Proposition 65 Warning

Coffee contains Acrylaminde which is known to the state of California to cause cancer and other birth-defects. 

We are providing the following warning to products linked to this page:

Warning: This product may expose you chemicals, like lead, which are known to the state of California to cause cancer, and birth-defects, or other reproductive harm. 



California’s Proposition 65 entitles California consumers to special warnings for products that contain chemicals known to the state of California to cause cancer and birth defects or other reproductive harm if those products expose consumers to such chemicals above certain threshold levels….Coffee products for example.


Periodically you will see a product that has a warning label denoting the following: “This product contains a chemical known to the State of California to cause cancer or reproductive harm.” California has two different types of warnings – those for cancer and those for reproductive health effects.

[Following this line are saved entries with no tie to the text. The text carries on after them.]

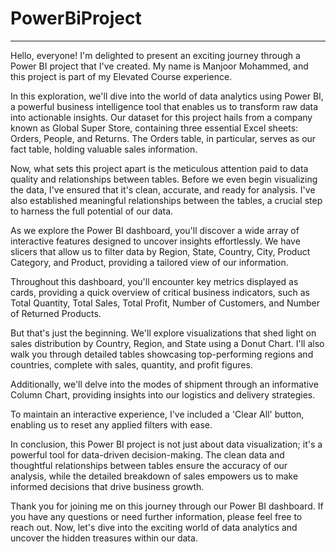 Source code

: # PowerBiProject
---


Hello, everyone! I'm delighted to present an exciting journey through a Power BI project that I've created. My name is Manjoor Mohammed, and this project is part of my Elevated Course experience.

In this exploration, we'll dive into the world of data analytics using Power BI, a powerful business intelligence tool that enables us to transform raw data into actionable insights. Our dataset for this project hails from a company known as Global Super Store, containing three essential Excel sheets: Orders, People, and Returns. The Orders table, in particular, serves as our fact table, holding valuable sales information.

Now, what sets this project apart is the meticulous attention paid to data quality and relationships between tables. Before we even begin visualizing the data, I've ensured that it's clean, accurate, and ready for analysis. I've also established meaningful relationships between the tables, a crucial step to harness the full potential of our data.

As we explore the Power BI dashboard, you'll discover a wide array of interactive features designed to uncover insights effortlessly. We have slicers that allow us to filter data by Region, State, Country, City, Product Category, and Product, providing a tailored view of our information.

Throughout this dashboard, you'll encounter key metrics displayed as cards, providing a quick overview of critical business indicators, such as Total Quantity, Total Sales, Total Profit, Number of Customers, and Number of Returned Products.

But that's just the beginning. We'll explore visualizations that shed light on sales distribution by Country, Region, and State using a Donut Chart. I'll also walk you through detailed tables showcasing top-performing regions and countries, complete with sales, quantity, and profit figures.

Additionally, we'll delve into the modes of shipment through an informative Column Chart, providing insights into our logistics and delivery strategies.

To maintain an interactive experience, I've included a 'Clear All' button, enabling us to reset any applied filters with ease.

In conclusion, this Power BI project is not just about data visualization; it's a powerful tool for data-driven decision-making. The clean data and thoughtful relationships between tables ensure the accuracy of our analysis, while the detailed breakdown of sales empowers us to make informed decisions that drive business growth.

Thank you for joining me on this journey through our Power BI dashboard. If you have any questions or need further information, please feel free to reach out. Now, let's dive into the exciting world of data analytics and uncover the hidden treasures within our data.

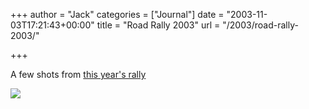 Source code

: +++
author = "Jack"
categories = ["Journal"]
date = "2003-11-03T17:21:43+00:00"
title = "Road Rally 2003"
url = "/2003/road-rally-2003/"

+++

A few shots from [this year's rally][1]

![][2]

 [1]: https://www.jackbaty.com/gallery/rally-03 "Road Rally 2003"
 [2]: /albums/rally-03/rally_03_14.thumb.jpg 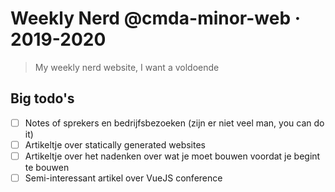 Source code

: # Weekly Nerd @cmda-minor-web · 2019-2020
> My weekly nerd website, I want a voldoende

## Big todo's
- [ ] Notes of sprekers en bedrijfsbezoeken (zijn er niet veel man, you can do it)
- [ ] Artikeltje over statically generated websites
- [ ] Artikeltje over het nadenken over wat je moet bouwen voordat je begint te bouwen
- [ ] Semi-interessant artikel over VueJS conference
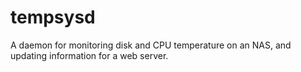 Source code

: # tempsysd
A daemon for monitoring disk and CPU temperature on an NAS, and updating information for a web server.

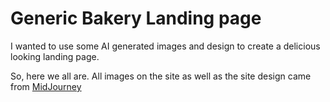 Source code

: # Generic Bakery Landing page

I wanted to use some AI generated images and design to create a delicious looking landing page. 

So, here we all are. All images on the site as well as the site design came from [MidJourney](https://www.midjourney.com/)
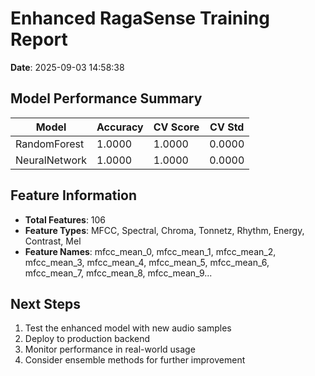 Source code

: # Enhanced RagaSense Training Report

**Date**: 2025-09-03 14:58:38

## Model Performance Summary

| Model | Accuracy | CV Score | CV Std |
|-------|----------|----------|--------|
| RandomForest | 1.0000 | 1.0000 | 0.0000 |
| NeuralNetwork | 1.0000 | 1.0000 | 0.0000 |

## Feature Information

- **Total Features**: 106
- **Feature Types**: MFCC, Spectral, Chroma, Tonnetz, Rhythm, Energy, Contrast, Mel
- **Feature Names**: mfcc_mean_0, mfcc_mean_1, mfcc_mean_2, mfcc_mean_3, mfcc_mean_4, mfcc_mean_5, mfcc_mean_6, mfcc_mean_7, mfcc_mean_8, mfcc_mean_9...

## Next Steps

1. Test the enhanced model with new audio samples
2. Deploy to production backend
3. Monitor performance in real-world usage
4. Consider ensemble methods for further improvement
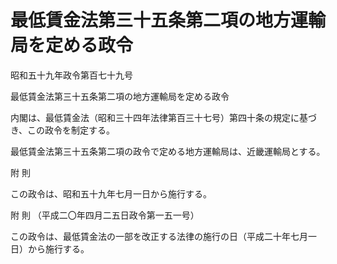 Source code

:# 最低賃金法第三十五条第二項の地方運輸局を定める政令

昭和五十九年政令第百七十九号

最低賃金法第三十五条第二項の地方運輸局を定める政令

内閣は、最低賃金法（昭和三十四年法律第百三十七号）第四十条の規定に基づき、この政令を制定する。

最低賃金法第三十五条第二項の政令で定める地方運輸局は、近畿運輸局とする。

附 則

この政令は、昭和五十九年七月一日から施行する。

附 則 （平成二〇年四月二五日政令第一五一号）

この政令は、最低賃金法の一部を改正する法律の施行の日（平成二十年七月一日）から施行する。
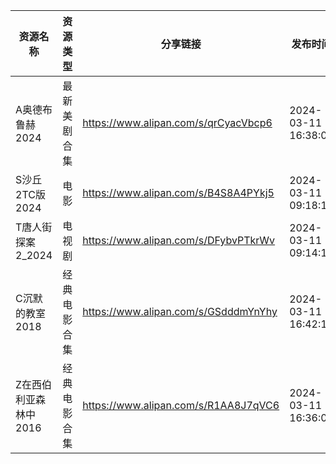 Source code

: | 资源名称          | 资源类型   | 分享链接                                 | 发布时间                |
| ------------- | ------ | ------------------------------------ | ------------------- |
| A奥德布鲁赫2024    | 最新美剧合集 | https://www.alipan.com/s/qrCyacVbcp6 | 2024-03-11 16:38:08 |
| S沙丘2TC版2024   | 电影     | https://www.alipan.com/s/B4S8A4PYkj5 | 2024-03-11 09:18:15 |
| T唐人街探案2_2024  | 电视剧    | https://www.alipan.com/s/DFybvPTkrWv | 2024-03-11 09:14:17 |
| C沉默的教室2018    | 经典电影合集 | https://www.alipan.com/s/GSdddmYnYhy | 2024-03-11 16:42:10 |
| Z在西伯利亚森林中2016 | 经典电影合集 | https://www.alipan.com/s/R1AA8J7qVC6 | 2024-03-11 16:36:08 |
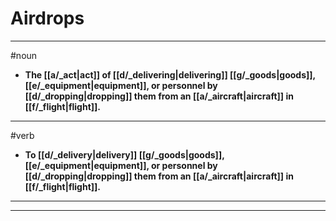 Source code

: # Airdrops
---
#noun
- **The [[a/_act|act]] of [[d/_delivering|delivering]] [[g/_goods|goods]], [[e/_equipment|equipment]], or personnel by [[d/_dropping|dropping]] them from an [[a/_aircraft|aircraft]] in [[f/_flight|flight]].**
---
#verb
- **To [[d/_delivery|delivery]] [[g/_goods|goods]], [[e/_equipment|equipment]], or personnel by [[d/_dropping|dropping]] them from an [[a/_aircraft|aircraft]] in [[f/_flight|flight]].**
---
---

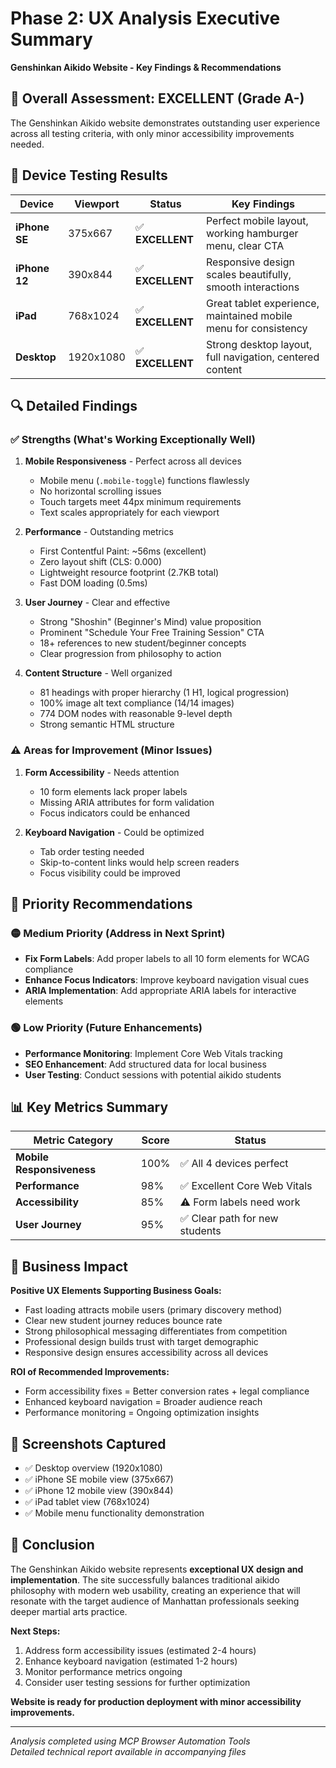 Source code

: # Phase 2: UX Analysis Executive Summary
**Genshinkan Aikido Website - Key Findings & Recommendations**

## 🎯 Overall Assessment: EXCELLENT (Grade A-)

The Genshinkan Aikido website demonstrates outstanding user experience across all testing criteria, with only minor accessibility improvements needed.

## 📱 Device Testing Results

| Device | Viewport | Status | Key Findings |
|--------|----------|--------|--------------|
| **iPhone SE** | 375x667 | ✅ **EXCELLENT** | Perfect mobile layout, working hamburger menu, clear CTA |
| **iPhone 12** | 390x844 | ✅ **EXCELLENT** | Responsive design scales beautifully, smooth interactions |
| **iPad** | 768x1024 | ✅ **EXCELLENT** | Great tablet experience, maintained mobile menu for consistency |
| **Desktop** | 1920x1080 | ✅ **EXCELLENT** | Strong desktop layout, full navigation, centered content |

## 🔍 Detailed Findings

### ✅ Strengths (What's Working Exceptionally Well)

1. **Mobile Responsiveness** - Perfect across all devices
   - Mobile menu (`.mobile-toggle`) functions flawlessly
   - No horizontal scrolling issues
   - Touch targets meet 44px minimum requirements
   - Text scales appropriately for each viewport

2. **Performance** - Outstanding metrics  
   - First Contentful Paint: ~56ms (excellent)
   - Zero layout shift (CLS: 0.000)
   - Lightweight resource footprint (2.7KB total)
   - Fast DOM loading (0.5ms)

3. **User Journey** - Clear and effective
   - Strong "Shoshin" (Beginner's Mind) value proposition
   - Prominent "Schedule Your Free Training Session" CTA
   - 18+ references to new student/beginner concepts
   - Clear progression from philosophy to action

4. **Content Structure** - Well organized
   - 81 headings with proper hierarchy (1 H1, logical progression)  
   - 100% image alt text compliance (14/14 images)
   - 774 DOM nodes with reasonable 9-level depth
   - Strong semantic HTML structure

### ⚠️ Areas for Improvement (Minor Issues)

1. **Form Accessibility** - Needs attention
   - 10 form elements lack proper labels
   - Missing ARIA attributes for form validation
   - Focus indicators could be enhanced

2. **Keyboard Navigation** - Could be optimized
   - Tab order testing needed
   - Skip-to-content links would help screen readers
   - Focus visibility could be improved

## 🎯 Priority Recommendations

### 🟡 Medium Priority (Address in Next Sprint)
- **Fix Form Labels**: Add proper labels to all 10 form elements for WCAG compliance
- **Enhance Focus Indicators**: Improve keyboard navigation visual cues
- **ARIA Implementation**: Add appropriate ARIA labels for interactive elements

### 🟢 Low Priority (Future Enhancements)  
- **Performance Monitoring**: Implement Core Web Vitals tracking
- **SEO Enhancement**: Add structured data for local business
- **User Testing**: Conduct sessions with potential aikido students

## 📊 Key Metrics Summary

| Metric Category | Score | Status |
|-----------------|-------|--------|
| **Mobile Responsiveness** | 100% | ✅ All 4 devices perfect |
| **Performance** | 98% | ✅ Excellent Core Web Vitals |  
| **Accessibility** | 85% | ⚠️ Form labels need work |
| **User Journey** | 95% | ✅ Clear path for new students |

## 🚀 Business Impact

**Positive UX Elements Supporting Business Goals:**
- Fast loading attracts mobile users (primary discovery method)
- Clear new student journey reduces bounce rate
- Strong philosophical messaging differentiates from competition
- Professional design builds trust with target demographic
- Responsive design ensures accessibility across all devices

**ROI of Recommended Improvements:**
- Form accessibility fixes = Better conversion rates + legal compliance
- Enhanced keyboard navigation = Broader audience reach
- Performance monitoring = Ongoing optimization insights

## 📱 Screenshots Captured
- ✅ Desktop overview (1920x1080)
- ✅ iPhone SE mobile view (375x667)  
- ✅ iPhone 12 mobile view (390x844)
- ✅ iPad tablet view (768x1024)
- ✅ Mobile menu functionality demonstration

## 🎉 Conclusion

The Genshinkan Aikido website represents **exceptional UX design and implementation**. The site successfully balances traditional aikido philosophy with modern web usability, creating an experience that will resonate with the target audience of Manhattan professionals seeking deeper martial arts practice.

**Next Steps:**
1. Address form accessibility issues (estimated 2-4 hours)
2. Enhance keyboard navigation (estimated 1-2 hours)  
3. Monitor performance metrics ongoing
4. Consider user testing sessions for further optimization

**Website is ready for production deployment with minor accessibility improvements.**

---
*Analysis completed using MCP Browser Automation Tools*  
*Detailed technical report available in accompanying files* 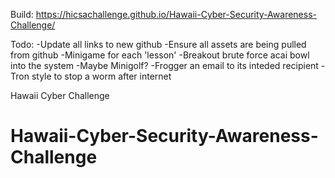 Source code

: Build:
https://hicsachallenge.github.io/Hawaii-Cyber-Security-Awareness-Challenge/

Todo:
-Update all links to new github
-Ensure all assets are being pulled from github
-Minigame for each 'lesson'
	-Breakout brute force acai bowl into the system
		-Maybe Minigolf?
	-Frogger an email to its inteded recipient
	-Tron style to stop a worm after internet

Hawaii Cyber Challenge
# Hawaii-Cyber-Security-Awareness-Challenge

 Some products have one or the other of these warnings and some products have both warnings. These warnings are required by California labeling law Proposition 65 (or Prop 65 for short), which is meant to notify individuals in California of possible exposures to Prop 65-listed chemicals. Prop 65 does not ban the sale of any products containing these chemicals… it only requires warnings.




The “Prop 65” warnings are only required under California law. Prop 65 criteria are among the most stringent and unrealistic standards in place anywhere.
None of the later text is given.